> REQUIREMENT: Below are records to write out again, exactly as they read.

(DATASET)

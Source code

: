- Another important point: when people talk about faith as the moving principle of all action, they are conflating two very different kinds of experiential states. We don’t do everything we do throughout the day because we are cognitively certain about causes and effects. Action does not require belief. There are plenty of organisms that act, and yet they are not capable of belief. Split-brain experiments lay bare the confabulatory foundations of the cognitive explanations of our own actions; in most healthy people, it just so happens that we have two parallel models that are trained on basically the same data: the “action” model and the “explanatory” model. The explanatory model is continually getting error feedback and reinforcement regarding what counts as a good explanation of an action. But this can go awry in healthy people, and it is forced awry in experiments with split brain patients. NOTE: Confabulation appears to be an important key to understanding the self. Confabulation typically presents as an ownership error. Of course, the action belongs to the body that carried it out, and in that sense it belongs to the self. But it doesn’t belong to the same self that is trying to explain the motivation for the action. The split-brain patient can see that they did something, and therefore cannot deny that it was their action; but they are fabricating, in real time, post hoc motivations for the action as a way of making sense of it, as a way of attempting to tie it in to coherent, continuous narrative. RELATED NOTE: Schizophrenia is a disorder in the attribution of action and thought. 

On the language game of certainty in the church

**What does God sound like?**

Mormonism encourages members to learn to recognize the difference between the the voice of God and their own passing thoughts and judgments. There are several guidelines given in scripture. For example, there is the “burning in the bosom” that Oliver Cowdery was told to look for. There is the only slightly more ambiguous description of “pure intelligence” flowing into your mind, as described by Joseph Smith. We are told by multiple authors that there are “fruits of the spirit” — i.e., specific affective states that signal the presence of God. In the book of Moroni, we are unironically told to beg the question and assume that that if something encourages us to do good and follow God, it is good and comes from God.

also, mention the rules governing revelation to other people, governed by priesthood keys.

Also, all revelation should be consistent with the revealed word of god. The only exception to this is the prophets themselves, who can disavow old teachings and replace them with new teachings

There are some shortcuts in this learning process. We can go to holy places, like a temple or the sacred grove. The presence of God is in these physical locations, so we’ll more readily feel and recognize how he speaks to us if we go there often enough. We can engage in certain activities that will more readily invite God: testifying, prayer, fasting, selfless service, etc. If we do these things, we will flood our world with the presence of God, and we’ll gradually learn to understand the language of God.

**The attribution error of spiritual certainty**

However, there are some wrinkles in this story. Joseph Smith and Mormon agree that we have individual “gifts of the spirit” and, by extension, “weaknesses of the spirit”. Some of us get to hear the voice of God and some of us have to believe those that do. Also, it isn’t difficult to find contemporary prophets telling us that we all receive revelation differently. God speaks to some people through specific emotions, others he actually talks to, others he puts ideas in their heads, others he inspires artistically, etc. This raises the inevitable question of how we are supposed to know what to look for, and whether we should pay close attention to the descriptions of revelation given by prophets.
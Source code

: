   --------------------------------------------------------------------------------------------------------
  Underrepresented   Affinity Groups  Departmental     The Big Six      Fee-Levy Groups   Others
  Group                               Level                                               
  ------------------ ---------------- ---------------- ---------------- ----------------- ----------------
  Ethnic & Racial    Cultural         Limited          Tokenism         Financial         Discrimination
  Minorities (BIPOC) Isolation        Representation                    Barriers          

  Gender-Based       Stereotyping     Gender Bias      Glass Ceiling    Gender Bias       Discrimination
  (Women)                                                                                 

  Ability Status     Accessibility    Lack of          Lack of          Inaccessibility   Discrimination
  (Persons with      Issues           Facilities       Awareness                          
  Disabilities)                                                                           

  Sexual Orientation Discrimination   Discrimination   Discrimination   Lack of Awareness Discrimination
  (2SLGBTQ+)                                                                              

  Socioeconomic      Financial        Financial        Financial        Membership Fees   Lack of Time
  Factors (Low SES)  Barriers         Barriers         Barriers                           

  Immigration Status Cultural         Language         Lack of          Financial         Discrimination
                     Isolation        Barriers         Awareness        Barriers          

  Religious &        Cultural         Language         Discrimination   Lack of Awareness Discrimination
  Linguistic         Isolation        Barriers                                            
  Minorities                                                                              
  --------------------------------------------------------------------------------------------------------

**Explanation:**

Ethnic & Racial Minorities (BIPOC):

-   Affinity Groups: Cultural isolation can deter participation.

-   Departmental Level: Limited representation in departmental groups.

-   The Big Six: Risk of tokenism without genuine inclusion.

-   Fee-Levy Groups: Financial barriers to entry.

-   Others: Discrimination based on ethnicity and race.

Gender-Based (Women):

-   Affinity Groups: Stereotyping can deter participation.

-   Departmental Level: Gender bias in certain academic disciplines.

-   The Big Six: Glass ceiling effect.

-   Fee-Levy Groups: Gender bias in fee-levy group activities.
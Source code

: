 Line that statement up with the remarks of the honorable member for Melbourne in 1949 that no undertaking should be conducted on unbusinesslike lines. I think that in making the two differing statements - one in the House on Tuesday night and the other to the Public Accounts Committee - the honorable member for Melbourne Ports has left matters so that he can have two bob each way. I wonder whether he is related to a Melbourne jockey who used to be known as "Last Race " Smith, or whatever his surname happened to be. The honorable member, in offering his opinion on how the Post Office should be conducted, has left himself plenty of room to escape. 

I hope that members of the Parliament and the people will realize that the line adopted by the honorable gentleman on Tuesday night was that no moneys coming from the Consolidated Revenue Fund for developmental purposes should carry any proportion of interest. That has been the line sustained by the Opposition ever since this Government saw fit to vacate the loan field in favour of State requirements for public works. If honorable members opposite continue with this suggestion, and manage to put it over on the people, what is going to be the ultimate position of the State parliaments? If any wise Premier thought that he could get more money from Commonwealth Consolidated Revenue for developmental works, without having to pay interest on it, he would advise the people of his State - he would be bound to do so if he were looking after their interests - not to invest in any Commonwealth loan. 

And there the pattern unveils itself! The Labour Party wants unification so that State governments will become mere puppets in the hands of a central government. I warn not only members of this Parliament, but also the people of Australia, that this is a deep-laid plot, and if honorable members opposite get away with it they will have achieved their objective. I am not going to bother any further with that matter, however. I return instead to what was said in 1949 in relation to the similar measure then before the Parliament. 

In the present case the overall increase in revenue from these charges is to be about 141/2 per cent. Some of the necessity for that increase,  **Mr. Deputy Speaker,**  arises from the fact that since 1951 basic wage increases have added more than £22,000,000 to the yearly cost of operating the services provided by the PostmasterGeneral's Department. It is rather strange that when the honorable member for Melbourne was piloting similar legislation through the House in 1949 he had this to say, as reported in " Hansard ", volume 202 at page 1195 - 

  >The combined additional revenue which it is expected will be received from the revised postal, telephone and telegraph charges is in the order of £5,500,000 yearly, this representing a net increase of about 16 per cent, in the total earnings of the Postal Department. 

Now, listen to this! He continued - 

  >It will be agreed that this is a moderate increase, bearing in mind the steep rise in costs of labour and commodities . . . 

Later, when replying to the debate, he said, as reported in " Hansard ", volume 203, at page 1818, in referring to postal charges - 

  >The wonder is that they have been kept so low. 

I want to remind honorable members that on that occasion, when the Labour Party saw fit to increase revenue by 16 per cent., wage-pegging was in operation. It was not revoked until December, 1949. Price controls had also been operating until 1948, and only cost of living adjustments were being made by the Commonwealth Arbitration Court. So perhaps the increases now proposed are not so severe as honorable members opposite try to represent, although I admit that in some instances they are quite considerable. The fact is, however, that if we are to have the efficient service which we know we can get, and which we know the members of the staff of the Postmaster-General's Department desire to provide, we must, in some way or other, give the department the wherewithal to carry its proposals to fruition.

(End DATASET)

> RESULT OF THIS EXERCISE:
Source code

:- Another important point: when people talk about faith as the moving principle of all action, they are conflating two very different kinds of experiential states. We don’t do everything we do throughout the day because we are cognitively certain about causes and effects. Action does not require belief. There are plenty of organisms that act, and yet they are not capable of belief. Split-brain experiments lay bare the confabulatory foundations of the cognitive explanations of our own actions; in most healthy people, it just so happens that we have two parallel models that are trained on basically the same data: the “action” model and the “explanatory” model. The explanatory model is continually getting error feedback and reinforcement regarding what counts as a good explanation of an action. But this can go awry in healthy people, and it is forced awry in experiments with split brain patients. NOTE: Confabulation appears to be an important key to understanding the self. Confabulation typically presents as an ownership error. Of course, the action belongs to the body that carried it out, and in that sense it belongs to the self. But it doesn’t belong to the same self that is trying to explain the motivation for the action. The split-brain patient can see that they did something, and therefore cannot deny that it was their action; but they are fabricating, in real time, post hoc motivations for the action as a way of making sense of it, as a way of attempting to tie it in to coherent, continuous narrative. RELATED NOTE: Schizophrenia is a disorder in the attribution of action and thought. 

On the language game of certainty in the church

**What does God sound like?**

Mormonism encourages members to learn to recognize the difference between the the voice of God and their own passing thoughts and judgments. There are several guidelines given in scripture. For example, there is the “burning in the bosom” that Oliver Cowdery was told to look for. There is the only slightly more ambiguous description of “pure intelligence” flowing into your mind, as described by Joseph Smith. We are told by multiple authors that there are “fruits of the spirit” — i.e., specific affective states that signal the presence of God. In the book of Moroni, we are unironically told to beg the question and assume that that if something encourages us to do good and follow God, it is good and comes from God.

also, mention the rules governing revelation to other people, governed by priesthood keys.

Also, all revelation should be consistent with the revealed word of god. The only exception to this is the prophets themselves, who can disavow old teachings and replace them with new teachings

There are some shortcuts in this learning process. We can go to holy places, like a temple or the sacred grove. The presence of God is in these physical locations, so we’ll more readily feel and recognize how he speaks to us if we go there often enough. We can engage in certain activities that will more readily invite God: testifying, prayer, fasting, selfless service, etc. If we do these things, we will flood our world with the presence of God, and we’ll gradually learn to understand the language of God.

**The attribution error of spiritual certainty**

However, there are some wrinkles in this story. Joseph Smith and Mormon agree that we have individual “gifts of the spirit” and, by extension, “weaknesses of the spirit”. Some of us get to hear the voice of God and some of us have to believe those that do. Also, it isn’t difficult to find contemporary prophets telling us that we all receive revelation differently. God speaks to some people through specific emotions, others he actually talks to, others he puts ideas in their heads, others he inspires artistically, etc. This raises the inevitable question of how we are supposed to know what to look for, and whether we should pay close attention to the descriptions of revelation given by prophets.
Source code

:   --------------------------------------------------------------------------------------------------------
  Underrepresented   Affinity Groups  Departmental     The Big Six      Fee-Levy Groups   Others
  Group                               Level                                               
  ------------------ ---------------- ---------------- ---------------- ----------------- ----------------
  Ethnic & Racial    Cultural         Limited          Tokenism         Financial         Discrimination
  Minorities (BIPOC) Isolation        Representation                    Barriers          

  Gender-Based       Stereotyping     Gender Bias      Glass Ceiling    Gender Bias       Discrimination
  (Women)                                                                                 

  Ability Status     Accessibility    Lack of          Lack of          Inaccessibility   Discrimination
  (Persons with      Issues           Facilities       Awareness                          
  Disabilities)                                                                           

  Sexual Orientation Discrimination   Discrimination   Discrimination   Lack of Awareness Discrimination
  (2SLGBTQ+)                                                                              

  Socioeconomic      Financial        Financial        Financial        Membership Fees   Lack of Time
  Factors (Low SES)  Barriers         Barriers         Barriers                           

  Immigration Status Cultural         Language         Lack of          Financial         Discrimination
                     Isolation        Barriers         Awareness        Barriers          

  Religious &        Cultural         Language         Discrimination   Lack of Awareness Discrimination
  Linguistic         Isolation        Barriers                                            
  Minorities                                                                              
  --------------------------------------------------------------------------------------------------------

**Explanation:**

Ethnic & Racial Minorities (BIPOC):

-   Affinity Groups: Cultural isolation can deter participation.

-   Departmental Level: Limited representation in departmental groups.

-   The Big Six: Risk of tokenism without genuine inclusion.

-   Fee-Levy Groups: Financial barriers to entry.

-   Others: Discrimination based on ethnicity and race.

Gender-Based (Women):

-   Affinity Groups: Stereotyping can deter participation.

-   Departmental Level: Gender bias in certain academic disciplines.

-   The Big Six: Glass ceiling effect.

-   Fee-Levy Groups: Gender bias in fee-levy group activities.
Source code

: Line that statement up with the remarks of the honorable member for Melbourne in 1949 that no undertaking should be conducted on unbusinesslike lines. I think that in making the two differing statements - one in the House on Tuesday night and the other to the Public Accounts Committee - the honorable member for Melbourne Ports has left matters so that he can have two bob each way. I wonder whether he is related to a Melbourne jockey who used to be known as "Last Race " Smith, or whatever his surname happened to be. The honorable member, in offering his opinion on how the Post Office should be conducted, has left himself plenty of room to escape. 

I hope that members of the Parliament and the people will realize that the line adopted by the honorable gentleman on Tuesday night was that no moneys coming from the Consolidated Revenue Fund for developmental purposes should carry any proportion of interest. That has been the line sustained by the Opposition ever since this Government saw fit to vacate the loan field in favour of State requirements for public works. If honorable members opposite continue with this suggestion, and manage to put it over on the people, what is going to be the ultimate position of the State parliaments? If any wise Premier thought that he could get more money from Commonwealth Consolidated Revenue for developmental works, without having to pay interest on it, he would advise the people of his State - he would be bound to do so if he were looking after their interests - not to invest in any Commonwealth loan. 

And there the pattern unveils itself! The Labour Party wants unification so that State governments will become mere puppets in the hands of a central government. I warn not only members of this Parliament, but also the people of Australia, that this is a deep-laid plot, and if honorable members opposite get away with it they will have achieved their objective. I am not going to bother any further with that matter, however. I return instead to what was said in 1949 in relation to the similar measure then before the Parliament. 

In the present case the overall increase in revenue from these charges is to be about 141/2 per cent. Some of the necessity for that increase,  **Mr. Deputy Speaker,**  arises from the fact that since 1951 basic wage increases have added more than £22,000,000 to the yearly cost of operating the services provided by the PostmasterGeneral's Department. It is rather strange that when the honorable member for Melbourne was piloting similar legislation through the House in 1949 he had this to say, as reported in " Hansard ", volume 202 at page 1195 - 

  >The combined additional revenue which it is expected will be received from the revised postal, telephone and telegraph charges is in the order of £5,500,000 yearly, this representing a net increase of about 16 per cent, in the total earnings of the Postal Department. 

Now, listen to this! He continued - 

  >It will be agreed that this is a moderate increase, bearing in mind the steep rise in costs of labour and commodities . . . 

Later, when replying to the debate, he said, as reported in " Hansard ", volume 203, at page 1818, in referring to postal charges - 

  >The wonder is that they have been kept so low. 

I want to remind honorable members that on that occasion, when the Labour Party saw fit to increase revenue by 16 per cent., wage-pegging was in operation. It was not revoked until December, 1949. Price controls had also been operating until 1948, and only cost of living adjustments were being made by the Commonwealth Arbitration Court. So perhaps the increases now proposed are not so severe as honorable members opposite try to represent, although I admit that in some instances they are quite considerable. The fact is, however, that if we are to have the efficient service which we know we can get, and which we know the members of the staff of the Postmaster-General's Department desire to provide, we must, in some way or other, give the department the wherewithal to carry its proposals to fruition.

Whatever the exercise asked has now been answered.